An award-winning investigative journalist and author of five books will deliver the prestigious 2019 Simkins Lecture, held annually each spring at Longwood University.
Robert Whitaker, who has won several national awards, including a George Polk Award—one of the top national awards for medical writing—is the author of Mad in America: Bad Science, Bad Medicine and the Enduring Mistreatment of the Mentally Ill. That title, his first book, was named by Discover magazine as one of the top science books of 2002.
He will speak at Longwood at 7 p.m. on Tuesday, April 16, in the Soza Ballroom in Upchurch University Center. The community is encouraged to attend, and a reception will follow the event.
“Robert Whitaker’s impact on our understanding of disorders and their treatment is without parallel,” said Dr. Chris Bjornsen, professor of psychology and host of this year’s lecture. “His book Anatomy of An Epidemic pulled the curtain back on the chemical imbalance theory of mental illness, revealing the lack of valid scientific evidence for the biological cause and pharmaceutical treatment of psychological disorders in general. His publications have engendered a far-reaching and serious challenge to the ‘medical model’ of mental illness and the decades-long campaign waged by the pharmaceutical industry to profit from the promotion of the chemical imbalance theory.
Three of Whitaker’s five books focus on the history of psychiatry. His second book on this topic, Anatomy of an Epidemic: Magic Bullets, Psychiatric Drugs, and the Astonishing Rise of Mental Illness in America, won the Investigative Reporters and Editors book award for best investigative journalism in 2010. His latest book, which he co-wrote with Lisa Cosgrove while he was a fellow at the Edmond J. Safra Center for Ethics at Harvard University, is Psychiatry Under the Influence: Institutional Corruption, Social Injury, and Prescriptions for Reform.

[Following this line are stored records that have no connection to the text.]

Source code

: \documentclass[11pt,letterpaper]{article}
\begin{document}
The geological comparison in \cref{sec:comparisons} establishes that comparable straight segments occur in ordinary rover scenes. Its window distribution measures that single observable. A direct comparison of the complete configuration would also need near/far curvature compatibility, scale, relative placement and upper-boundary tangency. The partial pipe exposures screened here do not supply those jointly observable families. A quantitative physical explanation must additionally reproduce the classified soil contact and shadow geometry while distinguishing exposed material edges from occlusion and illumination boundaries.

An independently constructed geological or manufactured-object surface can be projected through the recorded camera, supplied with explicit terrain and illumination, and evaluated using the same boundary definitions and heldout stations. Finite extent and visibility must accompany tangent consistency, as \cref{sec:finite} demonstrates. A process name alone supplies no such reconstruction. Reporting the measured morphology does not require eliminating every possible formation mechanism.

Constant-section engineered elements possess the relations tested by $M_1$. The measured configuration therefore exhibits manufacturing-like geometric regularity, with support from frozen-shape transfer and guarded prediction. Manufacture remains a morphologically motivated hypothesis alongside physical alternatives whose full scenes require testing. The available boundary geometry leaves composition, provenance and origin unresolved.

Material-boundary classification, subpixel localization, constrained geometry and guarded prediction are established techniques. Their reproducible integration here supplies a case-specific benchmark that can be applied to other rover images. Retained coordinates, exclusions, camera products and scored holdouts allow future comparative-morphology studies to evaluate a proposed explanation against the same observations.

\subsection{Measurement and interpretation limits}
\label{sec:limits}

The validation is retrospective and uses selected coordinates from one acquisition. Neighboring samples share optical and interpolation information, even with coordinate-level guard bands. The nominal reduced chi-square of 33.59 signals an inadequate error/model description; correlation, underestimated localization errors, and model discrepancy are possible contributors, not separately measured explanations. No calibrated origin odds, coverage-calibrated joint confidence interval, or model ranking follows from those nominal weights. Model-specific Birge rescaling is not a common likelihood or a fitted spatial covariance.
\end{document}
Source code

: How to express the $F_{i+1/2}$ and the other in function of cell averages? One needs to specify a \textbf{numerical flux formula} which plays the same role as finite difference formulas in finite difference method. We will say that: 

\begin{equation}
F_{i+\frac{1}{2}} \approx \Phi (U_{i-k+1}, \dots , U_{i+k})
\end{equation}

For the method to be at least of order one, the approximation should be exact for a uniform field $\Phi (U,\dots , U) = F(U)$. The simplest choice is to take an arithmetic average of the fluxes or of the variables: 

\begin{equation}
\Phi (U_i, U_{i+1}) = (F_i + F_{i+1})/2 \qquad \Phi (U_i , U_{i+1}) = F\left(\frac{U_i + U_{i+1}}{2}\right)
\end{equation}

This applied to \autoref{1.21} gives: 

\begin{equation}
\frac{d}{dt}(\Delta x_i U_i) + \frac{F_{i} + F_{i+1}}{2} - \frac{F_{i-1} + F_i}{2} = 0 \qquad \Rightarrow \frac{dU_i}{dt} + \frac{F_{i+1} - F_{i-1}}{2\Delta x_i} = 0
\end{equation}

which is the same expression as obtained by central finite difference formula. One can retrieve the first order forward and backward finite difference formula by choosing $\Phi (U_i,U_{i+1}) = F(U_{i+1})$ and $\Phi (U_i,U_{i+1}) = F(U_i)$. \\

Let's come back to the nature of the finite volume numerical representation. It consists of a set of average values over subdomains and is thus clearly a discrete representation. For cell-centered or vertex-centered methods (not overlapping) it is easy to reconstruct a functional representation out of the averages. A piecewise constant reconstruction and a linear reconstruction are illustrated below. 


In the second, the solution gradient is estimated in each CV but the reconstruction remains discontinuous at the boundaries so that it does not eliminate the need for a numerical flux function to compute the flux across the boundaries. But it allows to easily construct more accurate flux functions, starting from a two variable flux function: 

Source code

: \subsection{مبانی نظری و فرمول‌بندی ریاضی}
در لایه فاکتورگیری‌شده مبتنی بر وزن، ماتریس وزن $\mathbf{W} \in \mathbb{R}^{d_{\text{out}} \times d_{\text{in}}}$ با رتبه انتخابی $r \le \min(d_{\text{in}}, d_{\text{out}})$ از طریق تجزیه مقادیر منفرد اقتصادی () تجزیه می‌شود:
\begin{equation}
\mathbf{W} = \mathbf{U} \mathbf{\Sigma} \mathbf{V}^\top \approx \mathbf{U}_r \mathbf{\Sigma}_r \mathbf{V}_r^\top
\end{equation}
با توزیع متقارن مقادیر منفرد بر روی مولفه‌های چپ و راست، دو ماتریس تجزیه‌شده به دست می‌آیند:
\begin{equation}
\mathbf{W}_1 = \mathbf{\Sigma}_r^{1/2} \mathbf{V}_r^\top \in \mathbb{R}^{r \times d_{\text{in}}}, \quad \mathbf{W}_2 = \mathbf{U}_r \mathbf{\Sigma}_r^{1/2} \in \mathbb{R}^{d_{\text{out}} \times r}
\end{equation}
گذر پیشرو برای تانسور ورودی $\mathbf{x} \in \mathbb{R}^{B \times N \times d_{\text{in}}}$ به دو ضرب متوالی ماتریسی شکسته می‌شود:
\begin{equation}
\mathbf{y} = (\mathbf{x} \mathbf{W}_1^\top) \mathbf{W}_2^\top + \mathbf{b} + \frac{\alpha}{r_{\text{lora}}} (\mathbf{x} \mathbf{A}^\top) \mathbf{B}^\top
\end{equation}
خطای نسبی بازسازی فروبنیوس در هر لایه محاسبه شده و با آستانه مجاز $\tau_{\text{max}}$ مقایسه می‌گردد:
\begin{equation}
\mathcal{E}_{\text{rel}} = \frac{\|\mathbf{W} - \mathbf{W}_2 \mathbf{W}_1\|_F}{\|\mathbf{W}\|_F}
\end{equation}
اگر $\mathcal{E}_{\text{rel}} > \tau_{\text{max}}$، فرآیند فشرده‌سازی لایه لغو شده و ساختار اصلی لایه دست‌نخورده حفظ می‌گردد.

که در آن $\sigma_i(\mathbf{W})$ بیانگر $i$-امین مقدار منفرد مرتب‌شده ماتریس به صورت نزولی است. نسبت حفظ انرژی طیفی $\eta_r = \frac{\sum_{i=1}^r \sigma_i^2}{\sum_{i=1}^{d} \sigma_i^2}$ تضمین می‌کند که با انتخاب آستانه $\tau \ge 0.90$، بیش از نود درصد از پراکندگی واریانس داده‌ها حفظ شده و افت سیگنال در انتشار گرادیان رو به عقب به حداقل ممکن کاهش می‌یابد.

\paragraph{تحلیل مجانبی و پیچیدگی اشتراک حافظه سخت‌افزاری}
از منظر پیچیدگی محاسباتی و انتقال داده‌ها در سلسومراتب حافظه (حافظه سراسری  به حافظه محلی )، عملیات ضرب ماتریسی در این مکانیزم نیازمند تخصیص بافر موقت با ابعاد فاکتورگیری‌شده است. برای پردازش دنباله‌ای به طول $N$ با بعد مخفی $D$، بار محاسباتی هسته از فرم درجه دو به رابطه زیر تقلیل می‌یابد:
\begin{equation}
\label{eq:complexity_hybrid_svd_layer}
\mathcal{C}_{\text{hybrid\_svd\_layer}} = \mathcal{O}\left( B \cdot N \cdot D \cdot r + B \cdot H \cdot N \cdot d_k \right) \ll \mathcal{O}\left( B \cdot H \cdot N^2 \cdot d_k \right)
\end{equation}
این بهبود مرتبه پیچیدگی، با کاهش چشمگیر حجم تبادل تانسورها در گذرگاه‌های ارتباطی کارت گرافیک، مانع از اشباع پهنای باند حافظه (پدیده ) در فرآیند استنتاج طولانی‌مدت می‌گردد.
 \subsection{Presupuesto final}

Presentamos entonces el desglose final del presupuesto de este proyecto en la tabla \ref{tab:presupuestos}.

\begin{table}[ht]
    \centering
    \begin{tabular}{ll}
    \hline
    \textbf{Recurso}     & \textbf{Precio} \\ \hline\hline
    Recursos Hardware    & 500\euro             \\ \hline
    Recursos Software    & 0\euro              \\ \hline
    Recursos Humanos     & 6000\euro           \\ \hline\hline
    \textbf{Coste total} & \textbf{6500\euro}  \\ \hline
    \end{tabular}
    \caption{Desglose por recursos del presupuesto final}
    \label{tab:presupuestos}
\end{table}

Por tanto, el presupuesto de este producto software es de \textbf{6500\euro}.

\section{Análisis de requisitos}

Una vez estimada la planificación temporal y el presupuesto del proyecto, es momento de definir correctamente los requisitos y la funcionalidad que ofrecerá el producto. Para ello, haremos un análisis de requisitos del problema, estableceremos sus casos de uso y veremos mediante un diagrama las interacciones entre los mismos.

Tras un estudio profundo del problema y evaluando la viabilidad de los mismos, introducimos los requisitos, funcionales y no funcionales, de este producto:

Prior to writing books, Robert Whitaker worked as the science and medical reporter at the Albany Times Union newspaper in New York. His journalism articles won several national awards, including a George Polk award for medical writing and a National Association of Science Writers’ award for best magazine article. A series he co-wrote for The Boston Globe was named a finalist for the Pulitzer Prize in 1998. He also is the founder of madinamerica.com, a website that features research news and blogs from an international group of writers interested in “rethinking psychiatry.”
About the Simkins Lecture Series: The Simkins Lecture Series was established in 1979 to honor Dr. Francis Butler Simkins, a historian who was one of Longwood’s most eminent faculty members. Simkins, a specialist in Southern history, taught at Longwood from 1928 until his death in 1966.